TRY IT:
The required output is all lines below that contain the word "strong".
--- WORKING DATA ---
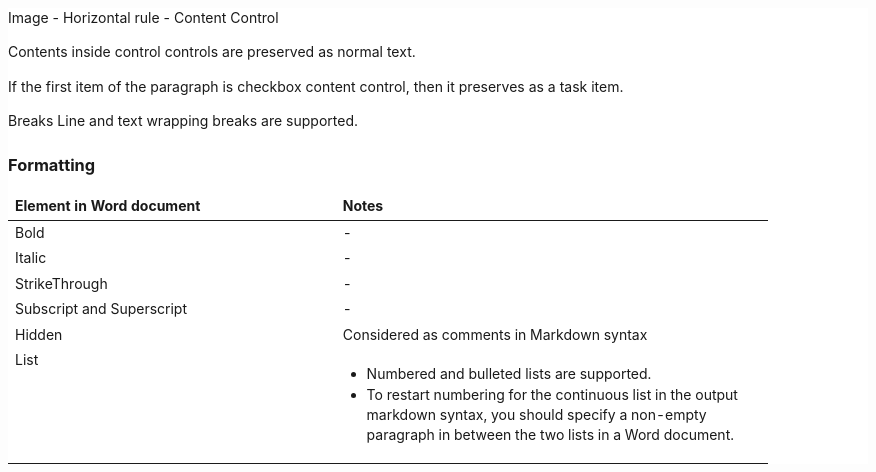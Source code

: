 </tr>
<tr style="height: 13px;">
<td style="width: 262.889px; height: 13px;">Image</td>
<td style="width: 479.111px; height: 13px;">-</td>
</tr>
<tr style="height: 13px;">
<td style="width: 262.889px; height: 13px;">Horizontal rule</td>
<td style="width: 479.111px; height: 13px;">-</td>
</tr>
<tr style="height: 13px;">
<td style="width: 262.889px; height: 13px;">Content Control</td>
<td style="width: 479.111px; height: 13px;">
<p>Contents inside control controls are preserved as normal text.</p>
<p>If the first item of the paragraph is checkbox content control, then it preserves as a task item.</p>
</td>
</tr>
<tr style="height: 13.6667px;">
<td style="width: 262.889px; height: 13.6667px;">Breaks</td>
<td style="width: 479.111px; height: 13.6667px;">Line and text wrapping breaks are supported.</td>
</tr>
</tbody>
</table>

### Formatting

<table style="width: 760px;">
<thead>
<tr>
<td style="width: 318.625px;"><strong>Element in Word document</strong></td>
<td style="width: 424.375px;"><strong>Notes</strong></td>
</tr>
</thead>
<tbody>
<tr>
<td style="width: 318.625px;">Bold</td>
<td style="width: 424.375px;">-</td>
</tr>
<tr>
<td style="width: 318.625px;">Italic</td>
<td style="width: 424.375px;">-</td>
</tr>
<tr>
<td style="width: 318.625px;">StrikeThrough</td>
<td style="width: 424.375px;">-</td>
</tr>
<tr>
<td style="width: 318.625px;">Subscript and Superscript</td>
<td style="width: 424.375px;">-</td>
</tr>
<tr>
<td style="width: 318.625px;">Hidden</td>
<td style="width: 424.375px;">Considered as comments in Markdown syntax</td>
</tr>
<tr>
<td style="width: 318.625px;">List</td>
<td style="width: 424.375px;">
<ul>
<li>Numbered and bulleted lists are supported.</li>
<li>To restart numbering for the continuous list in the output markdown syntax, you should specify a non-empty paragraph in between the two lists in a Word document.</li>
</ul>
</td>
</tr>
---
SOLUTION FOR THIS TASK:
<td style="width: 318.625px;"><strong>Element in Word document</strong></td>
<td style="width: 424.375px;"><strong>Notes</strong></td>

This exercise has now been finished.